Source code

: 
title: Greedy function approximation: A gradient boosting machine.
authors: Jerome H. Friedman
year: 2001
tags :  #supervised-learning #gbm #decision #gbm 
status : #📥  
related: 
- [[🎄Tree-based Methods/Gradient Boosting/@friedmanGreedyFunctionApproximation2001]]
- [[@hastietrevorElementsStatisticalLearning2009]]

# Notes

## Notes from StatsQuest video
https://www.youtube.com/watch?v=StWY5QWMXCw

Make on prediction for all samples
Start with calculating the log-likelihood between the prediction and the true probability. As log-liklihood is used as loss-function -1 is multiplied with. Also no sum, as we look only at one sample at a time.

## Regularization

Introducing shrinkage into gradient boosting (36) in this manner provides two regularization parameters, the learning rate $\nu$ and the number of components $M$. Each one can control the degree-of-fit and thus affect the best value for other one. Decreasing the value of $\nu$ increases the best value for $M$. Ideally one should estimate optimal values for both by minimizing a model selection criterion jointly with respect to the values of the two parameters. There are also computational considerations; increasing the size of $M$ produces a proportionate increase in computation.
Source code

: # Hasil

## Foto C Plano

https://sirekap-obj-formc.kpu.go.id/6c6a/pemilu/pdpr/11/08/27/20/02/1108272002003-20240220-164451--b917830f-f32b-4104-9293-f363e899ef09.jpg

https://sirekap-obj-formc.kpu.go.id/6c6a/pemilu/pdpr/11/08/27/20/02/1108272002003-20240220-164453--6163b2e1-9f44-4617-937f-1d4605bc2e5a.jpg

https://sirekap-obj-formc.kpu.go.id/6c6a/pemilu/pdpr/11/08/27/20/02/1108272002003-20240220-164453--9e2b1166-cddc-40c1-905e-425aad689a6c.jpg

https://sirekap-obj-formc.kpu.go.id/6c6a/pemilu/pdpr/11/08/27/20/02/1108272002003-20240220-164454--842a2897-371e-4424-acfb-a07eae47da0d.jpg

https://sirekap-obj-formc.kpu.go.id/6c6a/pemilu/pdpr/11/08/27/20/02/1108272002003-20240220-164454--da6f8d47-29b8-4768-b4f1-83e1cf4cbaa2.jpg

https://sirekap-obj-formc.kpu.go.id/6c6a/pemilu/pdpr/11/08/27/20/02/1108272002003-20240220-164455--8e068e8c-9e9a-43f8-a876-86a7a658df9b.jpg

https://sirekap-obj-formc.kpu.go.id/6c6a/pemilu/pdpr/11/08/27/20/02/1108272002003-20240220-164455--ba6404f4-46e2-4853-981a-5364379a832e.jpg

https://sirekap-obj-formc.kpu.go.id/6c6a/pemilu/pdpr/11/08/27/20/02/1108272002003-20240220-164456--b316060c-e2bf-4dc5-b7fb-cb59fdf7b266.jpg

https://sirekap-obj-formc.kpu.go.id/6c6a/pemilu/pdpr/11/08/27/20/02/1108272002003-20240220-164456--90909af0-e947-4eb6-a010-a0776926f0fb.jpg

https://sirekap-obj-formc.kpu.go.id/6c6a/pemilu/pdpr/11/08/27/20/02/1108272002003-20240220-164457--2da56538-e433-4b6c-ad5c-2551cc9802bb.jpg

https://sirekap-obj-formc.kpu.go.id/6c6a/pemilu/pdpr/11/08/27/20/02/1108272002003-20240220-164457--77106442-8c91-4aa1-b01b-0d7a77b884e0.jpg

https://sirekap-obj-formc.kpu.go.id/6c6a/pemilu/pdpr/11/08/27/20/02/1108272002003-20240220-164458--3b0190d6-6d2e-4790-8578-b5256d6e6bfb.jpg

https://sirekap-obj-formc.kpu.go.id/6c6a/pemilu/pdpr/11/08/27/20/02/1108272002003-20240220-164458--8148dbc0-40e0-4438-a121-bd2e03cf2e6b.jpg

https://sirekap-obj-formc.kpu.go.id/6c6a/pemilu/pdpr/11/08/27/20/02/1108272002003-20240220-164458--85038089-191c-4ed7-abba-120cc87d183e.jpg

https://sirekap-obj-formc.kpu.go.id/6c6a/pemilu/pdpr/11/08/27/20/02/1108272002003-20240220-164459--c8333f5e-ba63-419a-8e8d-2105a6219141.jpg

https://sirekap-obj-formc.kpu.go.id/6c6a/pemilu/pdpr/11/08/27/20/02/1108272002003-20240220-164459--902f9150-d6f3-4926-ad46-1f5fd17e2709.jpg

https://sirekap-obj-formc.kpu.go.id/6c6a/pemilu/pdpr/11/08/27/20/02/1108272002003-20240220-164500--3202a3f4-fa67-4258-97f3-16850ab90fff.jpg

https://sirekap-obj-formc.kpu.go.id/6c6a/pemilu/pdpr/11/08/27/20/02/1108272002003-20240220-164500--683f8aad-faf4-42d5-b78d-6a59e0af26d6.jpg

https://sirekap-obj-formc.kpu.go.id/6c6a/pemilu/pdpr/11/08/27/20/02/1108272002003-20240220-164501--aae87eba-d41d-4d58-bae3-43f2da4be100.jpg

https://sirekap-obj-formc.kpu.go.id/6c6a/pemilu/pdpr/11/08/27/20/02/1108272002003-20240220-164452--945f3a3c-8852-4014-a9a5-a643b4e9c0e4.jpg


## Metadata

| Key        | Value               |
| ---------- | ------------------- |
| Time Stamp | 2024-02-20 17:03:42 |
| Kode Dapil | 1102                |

━━━━━━━━━━━━━━━━━━━━━━━━━━━━━━

### TASK TO CARRY OUT:
Please restate the data word for word, every record included.

### RESPONSE AREA:
Source code

: 
title: Greedy function approximation: A gradient boosting machine.
authors: Jerome H. Friedman
year: 2001
tags :  #supervised-learning #gbm #decision #gbm 
status : #📥  
related: 
- [[🎄Tree-based Methods/Gradient Boosting/@friedmanGreedyFunctionApproximation2001]]
- [[@hastietrevorElementsStatisticalLearning2009]]

# Notes

## Notes from StatsQuest video
https://www.youtube.com/watch?v=StWY5QWMXCw

Make on prediction for all samples
Start with calculating the log-likelihood between the prediction and the true probability. As log-liklihood is used as loss-function -1 is multiplied with. Also no sum, as we look only at one sample at a time.

## Regularization

Introducing shrinkage into gradient boosting (36) in this manner provides two regularization parameters, the learning rate $\nu$ and the number of components $M$. Each one can control the degree-of-fit and thus affect the best value for other one. Decreasing the value of $\nu$ increases the best value for $M$. Ideally one should estimate optimal values for both by minimizing a model selection criterion jointly with respect to the values of the two parameters. There are also computational considerations; increasing the size of $M$ produces a proportionate increase in computation.
Source code

: # Hasil

## Foto C Plano

https://sirekap-obj-formc.kpu.go.id/6c6a/pemilu/pdpr/11/08/27/20/02/1108272002003-20240220-164451--b917830f-f32b-4104-9293-f363e899ef09.jpg

https://sirekap-obj-formc.kpu.go.id/6c6a/pemilu/pdpr/11/08/27/20/02/1108272002003-20240220-164453--6163b2e1-9f44-4617-937f-1d4605bc2e5a.jpg

https://sirekap-obj-formc.kpu.go.id/6c6a/pemilu/pdpr/11/08/27/20/02/1108272002003-20240220-164453--9e2b1166-cddc-40c1-905e-425aad689a6c.jpg

https://sirekap-obj-formc.kpu.go.id/6c6a/pemilu/pdpr/11/08/27/20/02/1108272002003-20240220-164454--842a2897-371e-4424-acfb-a07eae47da0d.jpg

https://sirekap-obj-formc.kpu.go.id/6c6a/pemilu/pdpr/11/08/27/20/02/1108272002003-20240220-164454--da6f8d47-29b8-4768-b4f1-83e1cf4cbaa2.jpg

https://sirekap-obj-formc.kpu.go.id/6c6a/pemilu/pdpr/11/08/27/20/02/1108272002003-20240220-164455--8e068e8c-9e9a-43f8-a876-86a7a658df9b.jpg

https://sirekap-obj-formc.kpu.go.id/6c6a/pemilu/pdpr/11/08/27/20/02/1108272002003-20240220-164455--ba6404f4-46e2-4853-981a-5364379a832e.jpg

https://sirekap-obj-formc.kpu.go.id/6c6a/pemilu/pdpr/11/08/27/20/02/1108272002003-20240220-164456--b316060c-e2bf-4dc5-b7fb-cb59fdf7b266.jpg

https://sirekap-obj-formc.kpu.go.id/6c6a/pemilu/pdpr/11/08/27/20/02/1108272002003-20240220-164456--90909af0-e947-4eb6-a010-a0776926f0fb.jpg

https://sirekap-obj-formc.kpu.go.id/6c6a/pemilu/pdpr/11/08/27/20/02/1108272002003-20240220-164457--2da56538-e433-4b6c-ad5c-2551cc9802bb.jpg

https://sirekap-obj-formc.kpu.go.id/6c6a/pemilu/pdpr/11/08/27/20/02/1108272002003-20240220-164457--77106442-8c91-4aa1-b01b-0d7a77b884e0.jpg

https://sirekap-obj-formc.kpu.go.id/6c6a/pemilu/pdpr/11/08/27/20/02/1108272002003-20240220-164458--3b0190d6-6d2e-4790-8578-b5256d6e6bfb.jpg

https://sirekap-obj-formc.kpu.go.id/6c6a/pemilu/pdpr/11/08/27/20/02/1108272002003-20240220-164458--8148dbc0-40e0-4438-a121-bd2e03cf2e6b.jpg

https://sirekap-obj-formc.kpu.go.id/6c6a/pemilu/pdpr/11/08/27/20/02/1108272002003-20240220-164458--85038089-191c-4ed7-abba-120cc87d183e.jpg

https://sirekap-obj-formc.kpu.go.id/6c6a/pemilu/pdpr/11/08/27/20/02/1108272002003-20240220-164459--c8333f5e-ba63-419a-8e8d-2105a6219141.jpg

https://sirekap-obj-formc.kpu.go.id/6c6a/pemilu/pdpr/11/08/27/20/02/1108272002003-20240220-164459--902f9150-d6f3-4926-ad46-1f5fd17e2709.jpg

https://sirekap-obj-formc.kpu.go.id/6c6a/pemilu/pdpr/11/08/27/20/02/1108272002003-20240220-164500--3202a3f4-fa67-4258-97f3-16850ab90fff.jpg

https://sirekap-obj-formc.kpu.go.id/6c6a/pemilu/pdpr/11/08/27/20/02/1108272002003-20240220-164500--683f8aad-faf4-42d5-b78d-6a59e0af26d6.jpg

https://sirekap-obj-formc.kpu.go.id/6c6a/pemilu/pdpr/11/08/27/20/02/1108272002003-20240220-164501--aae87eba-d41d-4d58-bae3-43f2da4be100.jpg

https://sirekap-obj-formc.kpu.go.id/6c6a/pemilu/pdpr/11/08/27/20/02/1108272002003-20240220-164452--945f3a3c-8852-4014-a9a5-a643b4e9c0e4.jpg


## Metadata

| Key        | Value               |
| ---------- | ------------------- |
| Time Stamp | 2024-02-20 17:03:42 |
| Kode Dapil | 1102                |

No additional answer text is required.